Al comma 6 stabilisce che «[n]ella dichiarazione di cui al comma 5 il debitore indica l’eventuale pendenza di giudizi aventi ad oggetto i carichi in essa ricompresi e assume l’impegno a rinunciare agli stessi giudizi, che, dietro presentazione di copia della dichiarazione e nelle more del pagamento delle somme dovute, sono sospesi dal giudice. L’estinzione del giudizio è subordinata all’effettivo perfezionamento della definizione e alla produzione, nello stesso giudizio, della documentazione attestante i pagamenti effettuati; in caso contrario, il giudice revoca la sospensione su istanza di una delle parti».
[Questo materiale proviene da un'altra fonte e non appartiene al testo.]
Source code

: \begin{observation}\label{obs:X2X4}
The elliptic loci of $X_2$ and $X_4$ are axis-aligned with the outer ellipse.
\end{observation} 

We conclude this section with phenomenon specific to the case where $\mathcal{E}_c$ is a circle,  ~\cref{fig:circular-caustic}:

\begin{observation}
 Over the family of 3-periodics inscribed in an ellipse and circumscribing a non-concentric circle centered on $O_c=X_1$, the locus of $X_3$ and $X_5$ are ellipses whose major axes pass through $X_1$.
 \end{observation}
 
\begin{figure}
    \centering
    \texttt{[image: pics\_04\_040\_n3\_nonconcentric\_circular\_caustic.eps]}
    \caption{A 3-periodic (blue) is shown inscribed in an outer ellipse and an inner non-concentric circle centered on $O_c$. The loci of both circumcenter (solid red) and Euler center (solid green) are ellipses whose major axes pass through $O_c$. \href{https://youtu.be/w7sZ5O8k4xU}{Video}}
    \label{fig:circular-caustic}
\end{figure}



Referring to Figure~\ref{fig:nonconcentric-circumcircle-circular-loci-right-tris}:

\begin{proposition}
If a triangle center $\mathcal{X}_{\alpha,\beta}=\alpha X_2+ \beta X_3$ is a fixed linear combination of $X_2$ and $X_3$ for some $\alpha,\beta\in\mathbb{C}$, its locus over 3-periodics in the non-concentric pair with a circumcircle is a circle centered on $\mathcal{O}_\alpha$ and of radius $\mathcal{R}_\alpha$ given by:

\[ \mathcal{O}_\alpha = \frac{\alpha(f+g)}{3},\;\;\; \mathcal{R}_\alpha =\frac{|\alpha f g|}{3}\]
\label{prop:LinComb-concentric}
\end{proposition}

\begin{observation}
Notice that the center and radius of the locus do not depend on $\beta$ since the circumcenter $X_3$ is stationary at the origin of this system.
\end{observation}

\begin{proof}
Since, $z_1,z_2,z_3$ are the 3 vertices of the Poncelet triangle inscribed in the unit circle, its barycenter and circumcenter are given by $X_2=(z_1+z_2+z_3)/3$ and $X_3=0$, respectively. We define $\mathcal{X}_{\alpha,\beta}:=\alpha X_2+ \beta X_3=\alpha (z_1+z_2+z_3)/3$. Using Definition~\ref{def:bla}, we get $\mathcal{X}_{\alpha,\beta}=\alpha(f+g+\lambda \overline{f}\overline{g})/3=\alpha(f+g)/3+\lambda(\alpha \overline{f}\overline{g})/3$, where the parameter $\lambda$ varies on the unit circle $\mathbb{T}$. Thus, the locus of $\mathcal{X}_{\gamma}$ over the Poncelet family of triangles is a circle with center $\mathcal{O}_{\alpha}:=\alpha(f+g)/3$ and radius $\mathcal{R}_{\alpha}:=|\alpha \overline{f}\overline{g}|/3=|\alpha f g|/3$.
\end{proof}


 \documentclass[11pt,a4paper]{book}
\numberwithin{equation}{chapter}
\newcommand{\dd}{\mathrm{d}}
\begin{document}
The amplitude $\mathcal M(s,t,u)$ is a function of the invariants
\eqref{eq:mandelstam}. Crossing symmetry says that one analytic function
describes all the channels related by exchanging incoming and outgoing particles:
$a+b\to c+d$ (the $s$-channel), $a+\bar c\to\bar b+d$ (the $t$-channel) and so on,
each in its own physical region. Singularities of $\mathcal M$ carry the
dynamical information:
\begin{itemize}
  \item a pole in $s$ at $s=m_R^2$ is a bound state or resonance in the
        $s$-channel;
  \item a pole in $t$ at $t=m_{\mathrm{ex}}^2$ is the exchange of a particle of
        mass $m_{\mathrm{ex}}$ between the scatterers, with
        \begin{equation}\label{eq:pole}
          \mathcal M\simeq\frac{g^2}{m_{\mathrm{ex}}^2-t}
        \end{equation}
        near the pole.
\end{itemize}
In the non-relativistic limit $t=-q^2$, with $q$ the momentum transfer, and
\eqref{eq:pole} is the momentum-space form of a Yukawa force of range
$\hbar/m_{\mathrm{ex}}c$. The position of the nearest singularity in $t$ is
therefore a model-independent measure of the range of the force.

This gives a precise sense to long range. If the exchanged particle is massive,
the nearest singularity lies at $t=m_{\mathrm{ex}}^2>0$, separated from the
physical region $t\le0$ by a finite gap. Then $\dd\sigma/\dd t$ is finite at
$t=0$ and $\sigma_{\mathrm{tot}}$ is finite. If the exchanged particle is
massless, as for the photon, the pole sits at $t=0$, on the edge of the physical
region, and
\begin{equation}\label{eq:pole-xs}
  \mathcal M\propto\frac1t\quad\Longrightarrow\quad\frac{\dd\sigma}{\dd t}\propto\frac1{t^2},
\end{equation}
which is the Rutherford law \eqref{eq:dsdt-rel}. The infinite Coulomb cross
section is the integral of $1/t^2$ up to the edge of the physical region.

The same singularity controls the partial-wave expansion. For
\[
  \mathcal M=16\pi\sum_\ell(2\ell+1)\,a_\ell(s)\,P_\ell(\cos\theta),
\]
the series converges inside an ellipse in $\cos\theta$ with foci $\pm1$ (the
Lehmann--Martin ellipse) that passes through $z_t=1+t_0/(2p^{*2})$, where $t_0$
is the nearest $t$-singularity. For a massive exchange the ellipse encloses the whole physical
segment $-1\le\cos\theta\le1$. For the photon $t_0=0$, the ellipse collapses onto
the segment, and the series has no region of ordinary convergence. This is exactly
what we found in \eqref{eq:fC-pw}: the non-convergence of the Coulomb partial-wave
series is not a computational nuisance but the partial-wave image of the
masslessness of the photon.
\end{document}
1.2.– Ad avviso del rimettente, la normativa censurata, condizionando alla richiesta di parte la revoca della sospensione del processo tributario disposta sulla base della presentazione, da parte del contribuente, della sola dichiarazione di adesione alla definizione agevolata «e [di] null’altro», determinerebbe, in caso di mancato perfezionamento della procedura, una paralisi del processo sine die.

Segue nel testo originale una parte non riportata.